Before finalizing any section, verify:

**Abstract:**
- [ ] Opens with importance statement (not "In this paper")
- [ ] Contains "Here, we [developed/develop/present]" exactly
- [ ] Contains specific numerical metrics (at least 2)
- [ ] Ends with "These findings not only...but also..." or "This study represents..."
- [ ] Word count 200–280

**Introduction:**
- [ ] Para 1 opens with broad field context, NOT "In this paper"
- [ ] Para 3 or 4 surveys prior ML work with named citations
- [ ] Contains "By contrast, attempts to do the same for [X] have not received much attention thus far" or equivalent gap statement
- [ ] Para 5 opens with "In this study/work, we..."
- [ ] Optional final paragraph gives paper roadmap with "The rest of this paper is organized as follows"

**Results:**
- [ ] Every quantitative claim has a specific number
- [ ] Every figure is referenced with "as shown/illustrated/depicted in Fig. X"
- [ ] At least one "It is worth noting that" or "Notably,"
- [ ] Exceptions to predictions are addressed with "one exception is" or "of the selected"
- [ ] Validation statement: "confirmed by DFT calculations" / "verified with [tool]"

**Conclusion:**
- [ ] Opens with "In conclusion/summary, [model/method] [has been/are] developed for..."
- [ ] Contains "These [results/predictions] have been validated through first-principles calculations"
- [ ] Contains "Our work demonstrates that..."
- [ ] Does NOT introduce new results
- [ ] Ends with future directions: "The methodologies outlined in this work can be readily expanded to other material systems"

**Throughout:**
- [ ] All abbreviations defined on first use in format: "full name (ABBREV)"
- [ ] Numbers always as numerals, never spelled out for measurements
- [ ] Passive voice for standard procedures
- [ ] Active "we" for novel contributions and decisions
- [ ] Units always attached to values
- [ ] Dataset splits written as "X:Y:Z ratio" or "X% training, Y% validation, Z% test"
- [ ] No informal language (no "really", "a lot", "nice", "interesting")
- [ ] No em-dash overuse (prefer commas and semicolons)
- [ ] All physical quantities have appropriate significant figures

---

## PART 12: EXAMPLE PASSAGES (USE AS DIRECT REFERENCE)

### 12.1 Example Introduction Paragraph 3 (Literature Survey)

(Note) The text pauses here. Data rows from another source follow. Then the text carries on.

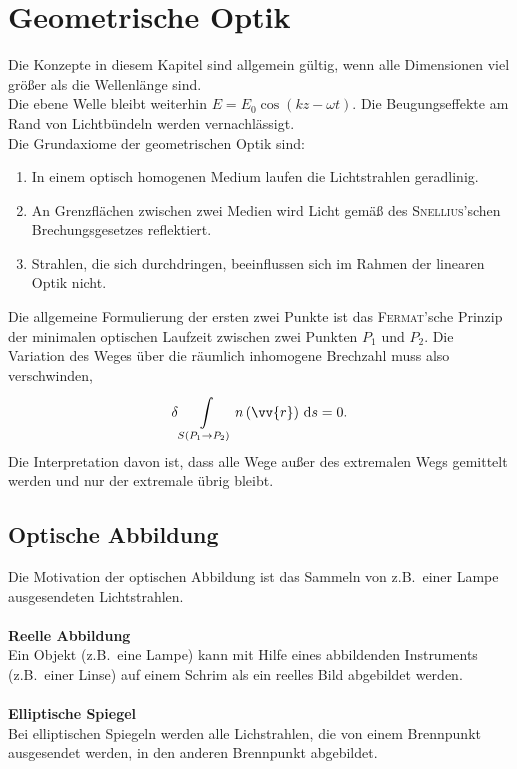 \documentclass[a4paper,12pt]{article}
\newcommand{\td}{\,\text{d}}
\numberwithin{equation}{section}
\begin{document}
\section{Geometrische Optik}
Die Konzepte in diesem Kapitel sind allgemein gültig, wenn alle Dimensionen viel größer als die Wellenlänge sind.\\\indent
Die ebene Welle bleibt weiterhin $E=E_0\cos \left(kz-\omega t\right)$. Die Beugungseffekte am Rand von Lichtbündeln werden vernachlässigt.\\\indent
Die Grundaxiome der geometrischen Optik sind:
\begin{enumerate}[label=\roman*)]
        \item In einem optisch homogenen Medium laufen die Lichtstrahlen geradlinig.
        \item An Grenzflächen zwischen zwei Medien wird Licht gemäß des \textsc{Snellius}'schen Brechungsgesetzes reflektiert.
        \item Strahlen, die sich durchdringen, beeinflussen sich im Rahmen der linearen Optik nicht.
\end{enumerate}
Die allgemeine Formulierung der ersten zwei Punkte ist das \textsc{Fermat}'sche Prinzip der minimalen optischen Laufzeit zwischen zwei Punkten $P_1$ und $P_2$. Die Variation des Weges über die räumlich inhomogene Brechzahl muss also verschwinden,
\begin{align} 
        \delta \int\limits_{S\left(P_1\rightarrow P_2\right)}^{}n\left(\vv{r}\right)\td s=0
.\end{align} 
Die Interpretation davon ist, dass alle Wege außer des extremalen Wegs gemittelt werden und nur der extremale übrig bleibt.

\subsection{Optische Abbildung}
Die Motivation der optischen Abbildung ist das Sammeln von z.B.\ einer Lampe ausgesendeten Lichtstrahlen.
\\\hfill\\\textbf{Reelle Abbildung}\\ 
Ein Objekt (z.B.\ eine Lampe) kann mit Hilfe eines abbildenden Instruments (z.B.\ einer Linse) auf einem Schrim als ein reelles Bild abgebildet werden.
\\\hfill\\\textbf{Elliptische Spiegel}\\ 
Bei elliptischen Spiegeln werden alle Lichstrahlen, die von einem Brennpunkt ausgesendet werden, in den anderen Brennpunkt abgebildet.
\end{document}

> "In the case of nonmagnetic materials, machine learning (ML) models have recently shown much promise in screening candidates that are more likely to be topological, thus reducing the overall time required to find a given number of topological materials.[14–24] These efforts have often been focused on identifying topological properties based on atomic features or Hamiltonians. For instance, an XGBoost model was applied successfully in the search for topological materials in nonmagnetic compounds (with an F1 score of 0.8) with atomic descriptors identified by Sure-Independence Screening Sparsifying-Operator Regressor.[21] By comparison, a recent work by Xu et al.[22] adopted a convolutional neural network by exploiting a descriptor called element topogivities.[13] Other studies were based on detailed crystal structures as opposed to the atomic formula. They include Crystal Graph Neural Networks (CGNNs) and Atom Specific Persistent Homology Networks (ASPHs). A work by Rasul et al. achieved an F1 score of 0.885 with a neural net using both CGNN and ASPH,[23] whereas Hong et al. used a Crystal Diffusion Variational Autoencoder to identify topological semimetals and insulators.[24]"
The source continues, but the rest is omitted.